==== Data provided

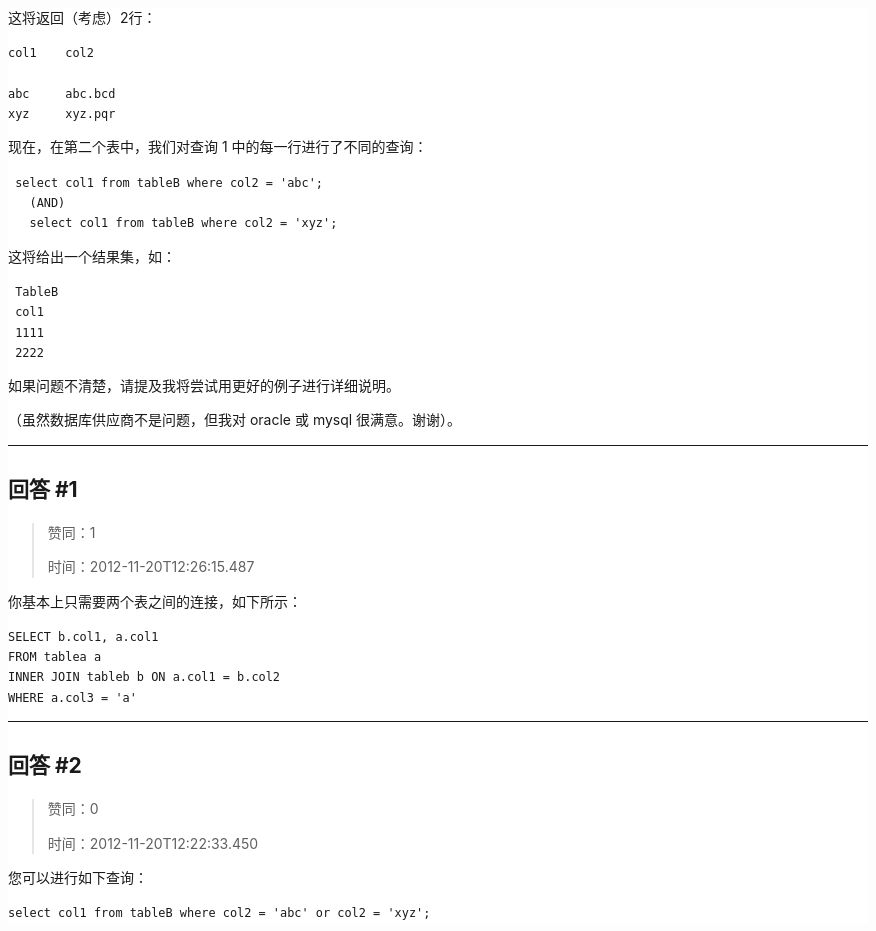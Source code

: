 这将返回（考虑）2行：

```
col1    col2

abc     abc.bcd
xyz     xyz.pqr 
```

现在，在第二个表中，我们对查询 1 中的每一行进行了不同的查询：

```
 select col1 from tableB where col2 = 'abc';
   (AND)
   select col1 from tableB where col2 = 'xyz'; 
```

这将给出一个结果集，如：

```
 TableB
 col1    
 1111    
 2222 
```

如果问题不清楚，请提及我将尝试用更好的例子进行详细说明。

（虽然数据库供应商不是问题，但我对 oracle 或 mysql 很满意。谢谢）。

* * *

## 回答 #1

> 赞同：1
> 
> 时间：2012-11-20T12:26:15.487

你基本上只需要两个表之间的连接，如下所示：

```
SELECT b.col1, a.col1
FROM tablea a 
INNER JOIN tableb b ON a.col1 = b.col2
WHERE a.col3 = 'a' 
```

* * *

## 回答 #2

> 赞同：0
> 
> 时间：2012-11-20T12:22:33.450

您可以进行如下查询：

```
select col1 from tableB where col2 = 'abc' or col2 = 'xyz'; 
```
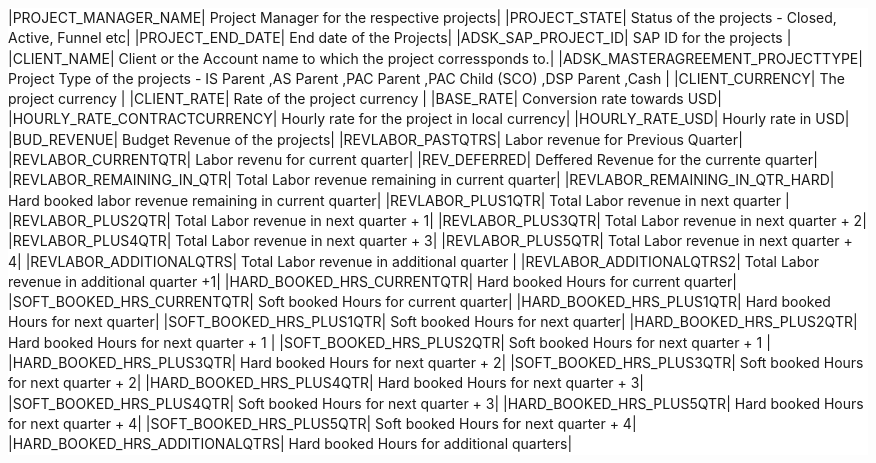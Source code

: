 |PROJECT_MANAGER_NAME| Project Manager for the respective projects|
|PROJECT_STATE| Status of the projects - Closed, Active, Funnel etc|
|PROJECT_END_DATE| End date of the Projects|
|ADSK_SAP_PROJECT_ID| SAP ID for the projects |
|CLIENT_NAME| Client or the Account name to which the project corressponds to.|
|ADSK_MASTERAGREEMENT_PROJECTTYPE| Project Type of the projects - IS Parent ,AS Parent ,PAC Parent ,PAC Child (SCO) ,DSP Parent ,Cash  |
|CLIENT_CURRENCY| The project currency |
|CLIENT_RATE| Rate of the project currency |
|BASE_RATE| Conversion rate towards USD|
|HOURLY_RATE_CONTRACTCURRENCY| Hourly rate for the project in local currency|
|HOURLY_RATE_USD| Hourly rate in USD|
|BUD_REVENUE| Budget Revenue of the projects|
|REVLABOR_PASTQTRS| Labor revenue for Previous Quarter|
|REVLABOR_CURRENTQTR| Labor revenu for current quarter|
|REV_DEFERRED| Deffered Revenue for the currente quarter|
|REVLABOR_REMAINING_IN_QTR| Total Labor revenue remaining in current quarter|
|REVLABOR_REMAINING_IN_QTR_HARD| Hard booked labor revenue remaining in current quarter|
|REVLABOR_PLUS1QTR| Total Labor revenue in next quarter |
|REVLABOR_PLUS2QTR| Total Labor revenue in next quarter + 1|
|REVLABOR_PLUS3QTR| Total Labor revenue in next quarter + 2|
|REVLABOR_PLUS4QTR| Total Labor revenue in next quarter + 3|
|REVLABOR_PLUS5QTR| Total Labor revenue in next quarter + 4|
|REVLABOR_ADDITIONALQTRS| Total Labor revenue in additional quarter |
|REVLABOR_ADDITIONALQTRS2| Total Labor revenue in additional quarter +1|
|HARD_BOOKED_HRS_CURRENTQTR| Hard booked Hours for current quarter|
|SOFT_BOOKED_HRS_CURRENTQTR| Soft booked Hours for current quarter|
|HARD_BOOKED_HRS_PLUS1QTR| Hard booked Hours for next quarter|
|SOFT_BOOKED_HRS_PLUS1QTR| Soft booked Hours for next quarter|
|HARD_BOOKED_HRS_PLUS2QTR| Hard booked Hours for next quarter + 1 |
|SOFT_BOOKED_HRS_PLUS2QTR| Soft booked Hours for next quarter + 1 |
|HARD_BOOKED_HRS_PLUS3QTR| Hard booked Hours for next quarter + 2|
|SOFT_BOOKED_HRS_PLUS3QTR| Soft booked Hours for next quarter + 2|
|HARD_BOOKED_HRS_PLUS4QTR| Hard booked Hours for next quarter + 3|
|SOFT_BOOKED_HRS_PLUS4QTR| Soft booked Hours for next quarter + 3|
|HARD_BOOKED_HRS_PLUS5QTR| Hard booked Hours for next quarter + 4|
|SOFT_BOOKED_HRS_PLUS5QTR| Soft booked Hours for next quarter + 4|
|HARD_BOOKED_HRS_ADDITIONALQTRS| Hard booked Hours for additional quarters|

========

* [What is expected]: Your answer is an exact copy of the records above, stripped of pictures.

* [Result]:
Source code

: 这将返回（考虑）2行：

```
col1    col2

abc     abc.bcd
xyz     xyz.pqr 
```

现在，在第二个表中，我们对查询 1 中的每一行进行了不同的查询：

```
 select col1 from tableB where col2 = 'abc';
   (AND)
   select col1 from tableB where col2 = 'xyz'; 
```

这将给出一个结果集，如：

```
 TableB
 col1    
 1111    
 2222 
```

如果问题不清楚，请提及我将尝试用更好的例子进行详细说明。

（虽然数据库供应商不是问题，但我对 oracle 或 mysql 很满意。谢谢）。

* * *

## 回答 #1

> 赞同：1
> 
> 时间：2012-11-20T12:26:15.487

你基本上只需要两个表之间的连接，如下所示：

```
SELECT b.col1, a.col1
FROM tablea a 
INNER JOIN tableb b ON a.col1 = b.col2
WHERE a.col3 = 'a' 
```

* * *

## 回答 #2

> 赞同：0
> 
> 时间：2012-11-20T12:22:33.450

您可以进行如下查询：

```
select col1 from tableB where col2 = 'abc' or col2 = 'xyz'; 
```
Source code

: |PROJECT_MANAGER_NAME| Project Manager for the respective projects|
|PROJECT_STATE| Status of the projects - Closed, Active, Funnel etc|
|PROJECT_END_DATE| End date of the Projects|
|ADSK_SAP_PROJECT_ID| SAP ID for the projects |
|CLIENT_NAME| Client or the Account name to which the project corressponds to.|
|ADSK_MASTERAGREEMENT_PROJECTTYPE| Project Type of the projects - IS Parent ,AS Parent ,PAC Parent ,PAC Child (SCO) ,DSP Parent ,Cash  |
|CLIENT_CURRENCY| The project currency |
|CLIENT_RATE| Rate of the project currency |
|BASE_RATE| Conversion rate towards USD|
|HOURLY_RATE_CONTRACTCURRENCY| Hourly rate for the project in local currency|
|HOURLY_RATE_USD| Hourly rate in USD|
|BUD_REVENUE| Budget Revenue of the projects|
|REVLABOR_PASTQTRS| Labor revenue for Previous Quarter|
|REVLABOR_CURRENTQTR| Labor revenu for current quarter|
|REV_DEFERRED| Deffered Revenue for the currente quarter|
|REVLABOR_REMAINING_IN_QTR| Total Labor revenue remaining in current quarter|
|REVLABOR_REMAINING_IN_QTR_HARD| Hard booked labor revenue remaining in current quarter|
|REVLABOR_PLUS1QTR| Total Labor revenue in next quarter |
|REVLABOR_PLUS2QTR| Total Labor revenue in next quarter + 1|
|REVLABOR_PLUS3QTR| Total Labor revenue in next quarter + 2|
|REVLABOR_PLUS4QTR| Total Labor revenue in next quarter + 3|
|REVLABOR_PLUS5QTR| Total Labor revenue in next quarter + 4|
|REVLABOR_ADDITIONALQTRS| Total Labor revenue in additional quarter |
|REVLABOR_ADDITIONALQTRS2| Total Labor revenue in additional quarter +1|
|HARD_BOOKED_HRS_CURRENTQTR| Hard booked Hours for current quarter|
|SOFT_BOOKED_HRS_CURRENTQTR| Soft booked Hours for current quarter|
|HARD_BOOKED_HRS_PLUS1QTR| Hard booked Hours for next quarter|
|SOFT_BOOKED_HRS_PLUS1QTR| Soft booked Hours for next quarter|
|HARD_BOOKED_HRS_PLUS2QTR| Hard booked Hours for next quarter + 1 |
|SOFT_BOOKED_HRS_PLUS2QTR| Soft booked Hours for next quarter + 1 |
|HARD_BOOKED_HRS_PLUS3QTR| Hard booked Hours for next quarter + 2|
|SOFT_BOOKED_HRS_PLUS3QTR| Soft booked Hours for next quarter + 2|
|HARD_BOOKED_HRS_PLUS4QTR| Hard booked Hours for next quarter + 3|
|SOFT_BOOKED_HRS_PLUS4QTR| Soft booked Hours for next quarter + 3|
|HARD_BOOKED_HRS_PLUS5QTR| Hard booked Hours for next quarter + 4|
|SOFT_BOOKED_HRS_PLUS5QTR| Soft booked Hours for next quarter + 4|
|HARD_BOOKED_HRS_ADDITIONALQTRS| Hard booked Hours for additional quarters|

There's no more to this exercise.